> [What to work on]
Check each line of the listing below for the string "begin", and copy the ones that have it.

> [Data supplied]
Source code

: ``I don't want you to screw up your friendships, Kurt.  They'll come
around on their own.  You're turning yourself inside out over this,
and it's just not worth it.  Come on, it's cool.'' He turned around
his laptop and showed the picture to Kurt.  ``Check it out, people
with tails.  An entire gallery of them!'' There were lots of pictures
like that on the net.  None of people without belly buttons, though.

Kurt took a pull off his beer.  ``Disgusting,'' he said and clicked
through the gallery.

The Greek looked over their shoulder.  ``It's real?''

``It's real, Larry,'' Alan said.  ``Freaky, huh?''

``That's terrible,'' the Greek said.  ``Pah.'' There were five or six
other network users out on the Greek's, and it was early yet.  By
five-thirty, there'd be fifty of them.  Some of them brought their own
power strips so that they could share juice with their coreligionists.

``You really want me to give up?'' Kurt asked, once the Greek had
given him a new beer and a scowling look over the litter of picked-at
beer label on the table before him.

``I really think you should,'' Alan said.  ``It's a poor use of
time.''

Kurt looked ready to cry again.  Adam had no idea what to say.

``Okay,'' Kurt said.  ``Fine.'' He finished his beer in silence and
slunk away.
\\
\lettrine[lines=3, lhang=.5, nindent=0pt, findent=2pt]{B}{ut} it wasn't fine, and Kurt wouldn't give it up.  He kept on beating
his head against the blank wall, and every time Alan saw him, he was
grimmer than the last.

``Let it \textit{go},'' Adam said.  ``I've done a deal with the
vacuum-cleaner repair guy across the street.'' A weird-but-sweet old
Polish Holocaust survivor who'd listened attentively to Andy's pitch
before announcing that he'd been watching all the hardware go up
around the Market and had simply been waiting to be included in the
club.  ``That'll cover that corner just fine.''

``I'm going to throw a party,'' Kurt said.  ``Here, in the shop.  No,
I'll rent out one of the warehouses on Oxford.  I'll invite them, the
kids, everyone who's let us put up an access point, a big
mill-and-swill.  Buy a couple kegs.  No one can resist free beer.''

==

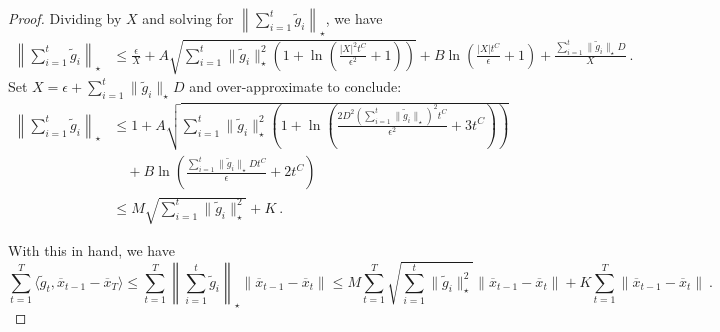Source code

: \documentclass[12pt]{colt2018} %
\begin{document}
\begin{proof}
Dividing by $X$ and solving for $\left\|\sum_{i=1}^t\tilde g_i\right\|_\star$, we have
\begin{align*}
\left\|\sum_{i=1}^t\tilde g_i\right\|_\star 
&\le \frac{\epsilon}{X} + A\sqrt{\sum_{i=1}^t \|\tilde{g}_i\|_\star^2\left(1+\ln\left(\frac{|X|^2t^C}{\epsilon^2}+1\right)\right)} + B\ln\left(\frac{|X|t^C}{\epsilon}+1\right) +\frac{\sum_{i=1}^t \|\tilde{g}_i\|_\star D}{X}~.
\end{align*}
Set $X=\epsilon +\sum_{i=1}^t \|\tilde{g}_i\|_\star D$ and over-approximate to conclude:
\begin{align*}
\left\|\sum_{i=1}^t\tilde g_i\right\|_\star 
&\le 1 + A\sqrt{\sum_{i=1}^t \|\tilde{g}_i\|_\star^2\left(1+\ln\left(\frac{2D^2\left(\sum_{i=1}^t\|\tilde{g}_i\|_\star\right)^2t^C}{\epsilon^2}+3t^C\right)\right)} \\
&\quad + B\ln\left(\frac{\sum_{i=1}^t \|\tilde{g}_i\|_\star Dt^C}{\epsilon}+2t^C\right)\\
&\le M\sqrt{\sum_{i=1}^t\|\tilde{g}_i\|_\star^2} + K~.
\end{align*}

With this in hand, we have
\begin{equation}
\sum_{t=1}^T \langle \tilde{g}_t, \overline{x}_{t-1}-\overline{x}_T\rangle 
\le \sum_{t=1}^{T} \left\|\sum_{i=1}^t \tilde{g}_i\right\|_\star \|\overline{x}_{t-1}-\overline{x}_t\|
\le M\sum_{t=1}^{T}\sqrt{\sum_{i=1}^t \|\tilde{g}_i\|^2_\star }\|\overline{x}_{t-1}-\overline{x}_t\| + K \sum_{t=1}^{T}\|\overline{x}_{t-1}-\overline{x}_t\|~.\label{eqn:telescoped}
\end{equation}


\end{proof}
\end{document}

---

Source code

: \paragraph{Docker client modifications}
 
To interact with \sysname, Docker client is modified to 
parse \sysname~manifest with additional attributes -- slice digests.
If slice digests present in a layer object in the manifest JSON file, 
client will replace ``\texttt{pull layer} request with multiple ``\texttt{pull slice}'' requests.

> [Answer to this task]
\begin{document}
\begin{proof}
\begin{align*}
\begin{align*}
\begin{equation}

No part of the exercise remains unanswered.